Resulta desesperanzador que recurran a estos mecanismos precisamente quienes deberían ser los garantes públicos de la verdad: los jueces. Gran parte de nuestra judicatura vive aún en el principio autoritario de que es necesario evitar cualquier crítica pública de su actividad. En vez de reconocer sus debilidades, para mejorarlas, y resaltar sus muchas fortalezas, prefiere acudir a la manipulación y defender la falsa imagen de un poder judicial perfecto que jamás comete errores. Tengo mis reservas técnicas respecto a la redacción de la reforma del Código Penal y su eficacia jurídica, pero viendo el impacto mediático de decisiones como la que comentamos no me cabe duda de la necesidad de introducir en los operadores jurídicos un poco más de sensibilidad ante la violencia contra las mujeres.
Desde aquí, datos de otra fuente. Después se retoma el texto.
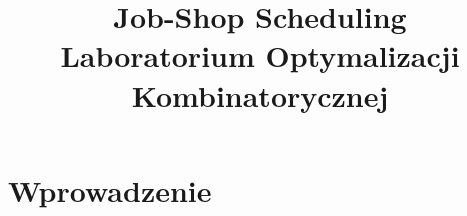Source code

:\documentclass[10pt,a4paper]{article}
\author{\authorthing}
\title{Job-Shop Scheduling\\Laboratorium Optymalizacji Kombinatorycznej}
\begin{document}
\maketitle
\section{Wprowadzenie}
\end{document}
Seguramente hay que reformar la libertad del fiscal para llegar a acuerdos de conformidad en estos asuntos, pero también hay que actuar para que los jueces no pongan en libertad sin más a dos violadores que, casualmente, son policías.

En unos años, si una mujer sufre una violación en la feria de Estepona y acude a denunciarla a la policía municipal, puede que el policía que le coja la denuncia sea uno de estos dos violadores jaleados en las redes y protegidos por nuestros jueces.